# About this exercise
From top to bottom, return the records that follow exactly.

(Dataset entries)
↓

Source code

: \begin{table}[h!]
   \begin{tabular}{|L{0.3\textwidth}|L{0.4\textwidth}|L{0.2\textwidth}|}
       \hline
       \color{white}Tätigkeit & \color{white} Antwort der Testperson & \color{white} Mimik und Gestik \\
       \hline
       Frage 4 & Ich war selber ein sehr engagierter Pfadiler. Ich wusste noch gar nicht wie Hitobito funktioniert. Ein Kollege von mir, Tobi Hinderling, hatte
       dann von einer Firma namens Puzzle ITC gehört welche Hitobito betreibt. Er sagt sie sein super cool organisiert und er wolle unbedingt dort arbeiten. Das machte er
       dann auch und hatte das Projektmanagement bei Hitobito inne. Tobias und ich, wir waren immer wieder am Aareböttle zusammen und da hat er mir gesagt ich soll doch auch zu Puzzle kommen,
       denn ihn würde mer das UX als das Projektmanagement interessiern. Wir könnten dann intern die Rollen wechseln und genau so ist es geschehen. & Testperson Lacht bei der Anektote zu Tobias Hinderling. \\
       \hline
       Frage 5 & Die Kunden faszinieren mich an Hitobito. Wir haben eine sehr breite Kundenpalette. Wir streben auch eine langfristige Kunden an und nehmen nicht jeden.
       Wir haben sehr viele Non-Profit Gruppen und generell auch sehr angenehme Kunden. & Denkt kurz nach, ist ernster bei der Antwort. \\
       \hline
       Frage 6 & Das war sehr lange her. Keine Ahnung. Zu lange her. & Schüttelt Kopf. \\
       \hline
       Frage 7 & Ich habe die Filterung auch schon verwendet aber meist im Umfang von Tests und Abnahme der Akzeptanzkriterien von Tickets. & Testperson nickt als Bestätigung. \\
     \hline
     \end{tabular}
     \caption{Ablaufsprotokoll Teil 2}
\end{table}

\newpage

↑

# Answer for the task
Source code

: \begin{table}[h!]
   \begin{tabular}{|L{0.3\textwidth}|L{0.4\textwidth}|L{0.2\textwidth}|}
       \hline
       \color{white}Tätigkeit & \color{white} Antwort der Testperson & \color{white} Mimik und Gestik \\
       \hline
       Frage 4 & Ich war selber ein sehr engagierter Pfadiler. Ich wusste noch gar nicht wie Hitobito funktioniert. Ein Kollege von mir, Tobi Hinderling, hatte
       dann von einer Firma namens Puzzle ITC gehört welche Hitobito betreibt. Er sagt sie sein super cool organisiert und er wolle unbedingt dort arbeiten. Das machte er
       dann auch und hatte das Projektmanagement bei Hitobito inne. Tobias und ich, wir waren immer wieder am Aareböttle zusammen und da hat er mir gesagt ich soll doch auch zu Puzzle kommen,
       denn ihn würde mer das UX als das Projektmanagement interessiern. Wir könnten dann intern die Rollen wechseln und genau so ist es geschehen. & Testperson Lacht bei der Anektote zu Tobias Hinderling. \\
       \hline
       Frage 5 & Die Kunden faszinieren mich an Hitobito. Wir haben eine sehr breite Kundenpalette. Wir streben auch eine langfristige Kunden an und nehmen nicht jeden.
       Wir haben sehr viele Non-Profit Gruppen und generell auch sehr angenehme Kunden. & Denkt kurz nach, ist ernster bei der Antwort. \\
       \hline
       Frage 6 & Das war sehr lange her. Keine Ahnung. Zu lange her. & Schüttelt Kopf. \\
       \hline
       Frage 7 & Ich habe die Filterung auch schon verwendet aber meist im Umfang von Tests und Abnahme der Akzeptanzkriterien von Tickets. & Testperson nickt als Bestätigung. \\
     \hline
     \end{tabular}
     \caption{Ablaufsprotokoll Teil 2}
\end{table}

\newpage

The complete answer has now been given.